→ PROMPT: Look through the records, and whenever a line includes the word "static", copy it.
DATASET Start Marker
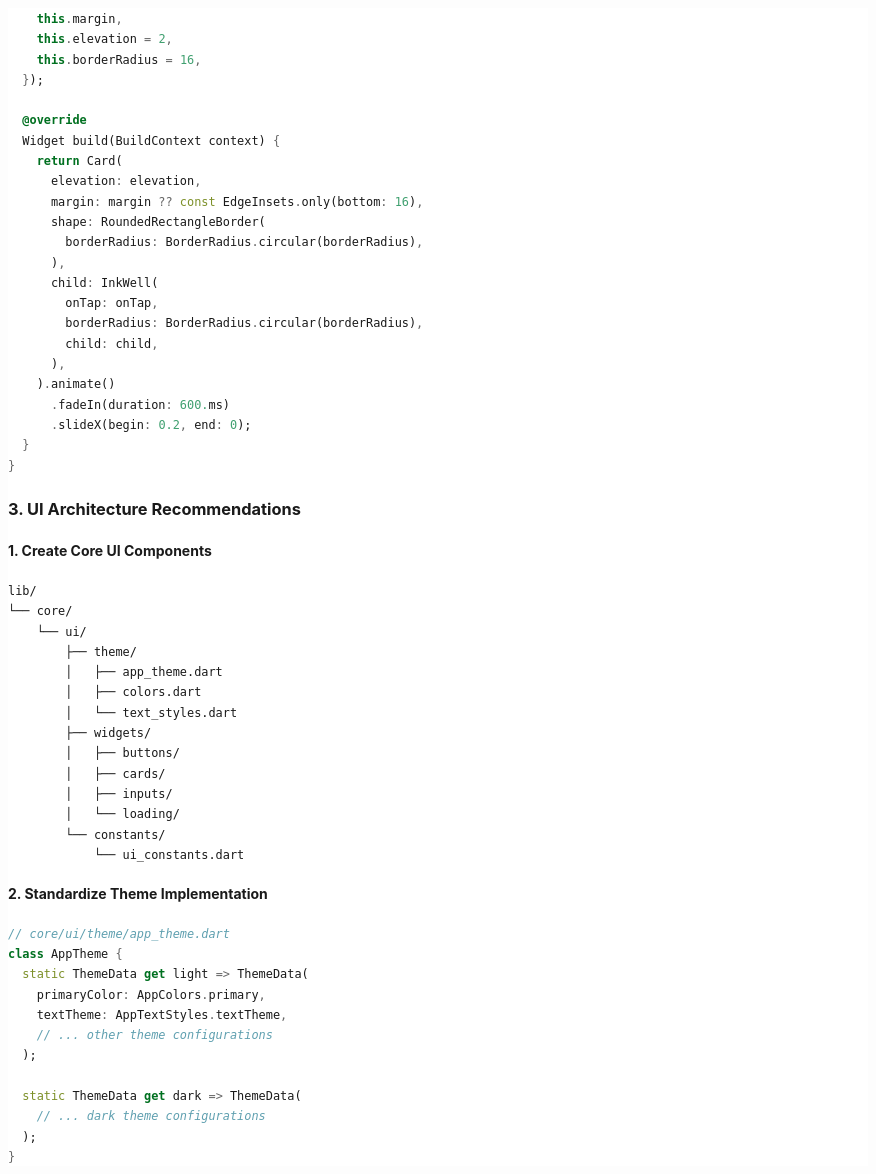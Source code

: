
 ```dart
    this.margin,
    this.elevation = 2,
    this.borderRadius = 16,
  });

  @override
  Widget build(BuildContext context) {
    return Card(
      elevation: elevation,
      margin: margin ?? const EdgeInsets.only(bottom: 16),
      shape: RoundedRectangleBorder(
        borderRadius: BorderRadius.circular(borderRadius),
      ),
      child: InkWell(
        onTap: onTap,
        borderRadius: BorderRadius.circular(borderRadius),
        child: child,
      ),
    ).animate()
      .fadeIn(duration: 600.ms)
      .slideX(begin: 0.2, end: 0);
  }
}
```

### 3. UI Architecture Recommendations

#### 1. Create Core UI Components
```
lib/
└── core/
    └── ui/
        ├── theme/
        │   ├── app_theme.dart
        │   ├── colors.dart
        │   └── text_styles.dart
        ├── widgets/
        │   ├── buttons/
        │   ├── cards/
        │   ├── inputs/
        │   └── loading/
        └── constants/
            └── ui_constants.dart
```

#### 2. Standardize Theme Implementation
```dart
// core/ui/theme/app_theme.dart
class AppTheme {
  static ThemeData get light => ThemeData(
    primaryColor: AppColors.primary,
    textTheme: AppTextStyles.textTheme,
    // ... other theme configurations
  );

  static ThemeData get dark => ThemeData(
    // ... dark theme configurations
  );
}
```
DATASET End Marker
→ OUTPUT OF THE EXERCISE:
  static ThemeData get light => ThemeData(
  static ThemeData get dark => ThemeData(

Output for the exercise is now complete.